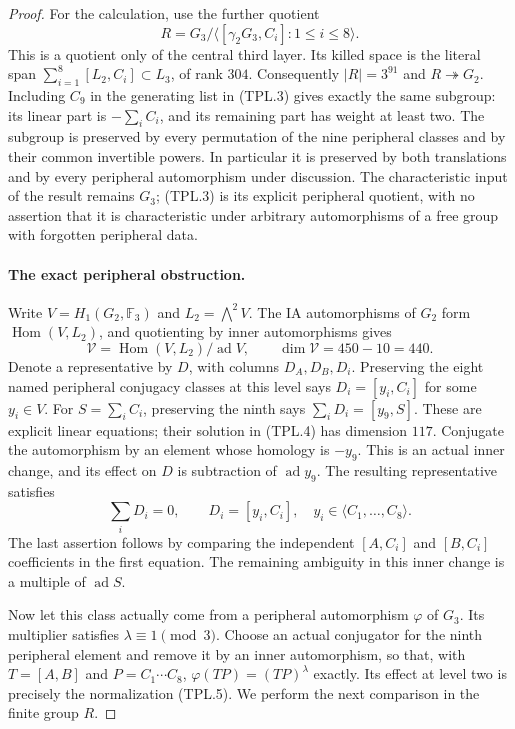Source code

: \begin{proof}
For the calculation, use the further quotient
\[
 R=G_3/\langle[\gamma_2G_3,C_i]:1\leq i\leq8\rangle.
                                                        \tag{TPL.3}
\]
This is a quotient only of the central third layer.  Its killed
space is the literal span
$\sum_{i=1}^8[L_2,C_i]\subset L_3$, of rank $304$.
Consequently $|R|=3^{91}$ and $R\twoheadrightarrow G_2$.
Including $C_9$ in the generating list in (TPL.3) gives exactly
the same subgroup: its linear part is $-\sum_i C_i$, and its
remaining part has weight at least two.  The subgroup is
preserved by every permutation of the nine peripheral classes
and by their common invertible powers.  In particular it is
preserved by both translations and by every peripheral
automorphism under discussion.  The characteristic input of
the result remains $G_3$; (TPL.3) is its explicit peripheral
quotient, with no assertion that it is characteristic under
arbitrary automorphisms of a free group with forgotten
peripheral data.

\paragraph{The exact peripheral obstruction.}
Write $V=H_1(G_2,\mathbb F_3)$ and
$L_2=\bigwedge^2 V$.  The IA automorphisms of $G_2$ form
$\operatorname{Hom}(V,L_2)$, and quotienting by inner
automorphisms gives
\[
 \mathcal V=\operatorname{Hom}(V,L_2)/\operatorname{ad}V,
 \qquad \dim\mathcal V=450-10=440.                    \tag{TPL.4}
\]
Denote a representative by $D$, with columns $D_A,D_B,D_i$.
Preserving the eight named peripheral conjugacy classes at this
level says $D_i=[y_i,C_i]$ for some $y_i\in V$.
For $S=\sum_iC_i$, preserving the ninth says
$\sum_iD_i=[y_9,S]$.  These are explicit linear equations;
their solution in (TPL.4) has dimension $117$.
Conjugate the automorphism by an element whose homology is
$-y_9$.  This is an actual inner change, and its effect on
$D$ is subtraction of $\operatorname{ad}y_9$.  The resulting
representative satisfies
\[
 \sum_iD_i=0,
 \qquad D_i=[y_i,C_i],\quad
 y_i\in\langle C_1,\ldots,C_8\rangle.                 \tag{TPL.5}
\]
The last assertion follows by comparing the independent
$[A,C_i]$ and $[B,C_i]$ coefficients in the first equation.
The remaining ambiguity in this inner change is a multiple of
$\operatorname{ad}S$.

Now let this class actually come from a peripheral automorphism
$\varphi$ of $G_3$.  Its multiplier satisfies
$\lambda\equiv1\pmod3$.  Choose an actual conjugator for the
ninth peripheral element and remove it by an inner automorphism,
so that, with $T=[A,B]$ and $P=C_1\cdots C_8$,
$\varphi(TP)=(TP)^\lambda$ exactly.  Its effect at level two
is precisely the normalization (TPL.5).
We perform the next comparison in the finite group $R$.


\end{proof}
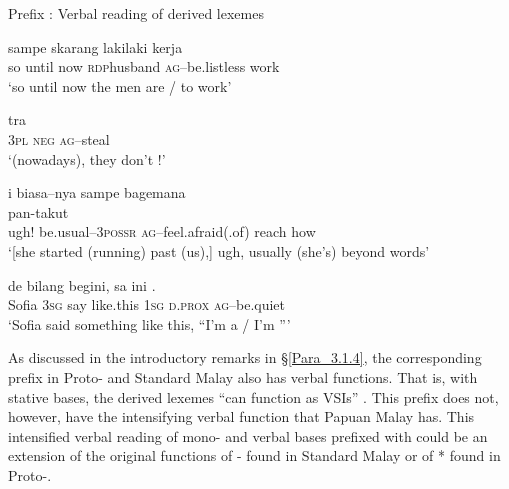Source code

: \begin{styleExampleTitle}
Prefix : Verbal reading of derived lexemes
\end{styleExampleTitle}

\ea
\label{Example_3.26}
 {sampe} {skarang} {laki{\Tilde}laki} {} {kerja}\\ %
 so  until  now  \textsc{rdp}{\Tilde}husband  \textsc{ag}–be.listless  work\\
\glt 
‘so until now the men are   /  to work’ \textstyleExampleSource{[081014-007-CvEx.0087]}
\z

\ea
\label{Example_3.27}
 {tra} {}\\ %
 \textsc{3pl}  \textsc{neg}  \textsc{ag}–steal\\
\glt 
‘(nowadays), they don’t \bluebold{)}!’ \textstyleExampleSource{[081011-022-Cv.0298]}
\z

\ea
\label{Example_3.28}
\glll {\ldots} {i} {biasa–nya}  {sampe} {bagemana}\\ %
{} {} {} pan-takut\\
 { }   ugh!  be.usual–\textsc{3possr}  \textsc{ag}–feel.afraid(.of)  reach  how\\
 ‘[she started (running) past (us),] ugh, usually (she’s)  beyond words’ \textstyleExampleSource{[081025-006-Cv.0328]}
\z

\ea
\label{Example_3.29}
 {de} {bilang} {begini,} {sa} {ini} {.}\\ %
 Sofia  \textsc{3sg}  say  like.this  \textsc{1sg}  \textsc{d.prox}  \textsc{ag}–be.quiet\\

\glt 
‘Sofia said something like this, ``I’m a  / I’m ''' \textstyleExampleSource{[081115-001a-Cv.0190]}
\z


As discussed in the introductory remarks in §\ref{Para_3.1.4}, the corresponding prefix in Proto- and Standard Malay also has verbal functions. That is, with  stative bases, the derived lexemes “can function as VSIs” \citep[183]{Adelaar.1992}. This prefix does not, however, have the intensifying verbal function that Papuan Malay  has. This intensified verbal reading of mono- and  verbal bases prefixed with  could be an extension of the original functions of - found in Standard Malay or of *\textitbf{-} found in Proto-.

_____

Task prompt: The records above must be output exactly, except for the pictures.

Response area:
Source code

: \begin{proof}
For the calculation, use the further quotient
\[
 R=G_3/\langle[\gamma_2G_3,C_i]:1\leq i\leq8\rangle.
                                                        \tag{TPL.3}
\]
This is a quotient only of the central third layer.  Its killed
space is the literal span
$\sum_{i=1}^8[L_2,C_i]\subset L_3$, of rank $304$.
Consequently $|R|=3^{91}$ and $R\twoheadrightarrow G_2$.
Including $C_9$ in the generating list in (TPL.3) gives exactly
the same subgroup: its linear part is $-\sum_i C_i$, and its
remaining part has weight at least two.  The subgroup is
preserved by every permutation of the nine peripheral classes
and by their common invertible powers.  In particular it is
preserved by both translations and by every peripheral
automorphism under discussion.  The characteristic input of
the result remains $G_3$; (TPL.3) is its explicit peripheral
quotient, with no assertion that it is characteristic under
arbitrary automorphisms of a free group with forgotten
peripheral data.

\paragraph{The exact peripheral obstruction.}
Write $V=H_1(G_2,\mathbb F_3)$ and
$L_2=\bigwedge^2 V$.  The IA automorphisms of $G_2$ form
$\operatorname{Hom}(V,L_2)$, and quotienting by inner
automorphisms gives
\[
 \mathcal V=\operatorname{Hom}(V,L_2)/\operatorname{ad}V,
 \qquad \dim\mathcal V=450-10=440.                    \tag{TPL.4}
\]
Denote a representative by $D$, with columns $D_A,D_B,D_i$.
Preserving the eight named peripheral conjugacy classes at this
level says $D_i=[y_i,C_i]$ for some $y_i\in V$.
For $S=\sum_iC_i$, preserving the ninth says
$\sum_iD_i=[y_9,S]$.  These are explicit linear equations;
their solution in (TPL.4) has dimension $117$.
Conjugate the automorphism by an element whose homology is
$-y_9$.  This is an actual inner change, and its effect on
$D$ is subtraction of $\operatorname{ad}y_9$.  The resulting
representative satisfies
\[
 \sum_iD_i=0,
 \qquad D_i=[y_i,C_i],\quad
 y_i\in\langle C_1,\ldots,C_8\rangle.                 \tag{TPL.5}
\]
The last assertion follows by comparing the independent
$[A,C_i]$ and $[B,C_i]$ coefficients in the first equation.
The remaining ambiguity in this inner change is a multiple of
$\operatorname{ad}S$.

Now let this class actually come from a peripheral automorphism
$\varphi$ of $G_3$.  Its multiplier satisfies
$\lambda\equiv1\pmod3$.  Choose an actual conjugator for the
ninth peripheral element and remove it by an inner automorphism,
so that, with $T=[A,B]$ and $P=C_1\cdots C_8$,
$\varphi(TP)=(TP)^\lambda$ exactly.  Its effect at level two
is precisely the normalization (TPL.5).
We perform the next comparison in the finite group $R$.


\end{proof}
Source code

: \begin{styleExampleTitle}
Prefix : Verbal reading of derived lexemes
\end{styleExampleTitle}

\ea
\label{Example_3.26}
 {sampe} {skarang} {laki{\Tilde}laki} {} {kerja}\\ %
 so  until  now  \textsc{rdp}{\Tilde}husband  \textsc{ag}–be.listless  work\\
\glt 
‘so until now the men are   /  to work’ \textstyleExampleSource{[081014-007-CvEx.0087]}
\z

\ea
\label{Example_3.27}
 {tra} {}\\ %
 \textsc{3pl}  \textsc{neg}  \textsc{ag}–steal\\
\glt 
‘(nowadays), they don’t \bluebold{)}!’ \textstyleExampleSource{[081011-022-Cv.0298]}
\z

\ea
\label{Example_3.28}
\glll {\ldots} {i} {biasa–nya}  {sampe} {bagemana}\\ %
{} {} {} pan-takut\\
 { }   ugh!  be.usual–\textsc{3possr}  \textsc{ag}–feel.afraid(.of)  reach  how\\
 ‘[she started (running) past (us),] ugh, usually (she’s)  beyond words’ \textstyleExampleSource{[081025-006-Cv.0328]}
\z

\ea
\label{Example_3.29}
 {de} {bilang} {begini,} {sa} {ini} {.}\\ %
 Sofia  \textsc{3sg}  say  like.this  \textsc{1sg}  \textsc{d.prox}  \textsc{ag}–be.quiet\\

\glt 
‘Sofia said something like this, ``I’m a  / I’m ''' \textstyleExampleSource{[081115-001a-Cv.0190]}
\z


As discussed in the introductory remarks in §\ref{Para_3.1.4}, the corresponding prefix in Proto- and Standard Malay also has verbal functions. That is, with  stative bases, the derived lexemes “can function as VSIs” \citep[183]{Adelaar.1992}. This prefix does not, however, have the intensifying verbal function that Papuan Malay  has. This intensified verbal reading of mono- and  verbal bases prefixed with  could be an extension of the original functions of - found in Standard Malay or of *\textitbf{-} found in Proto-.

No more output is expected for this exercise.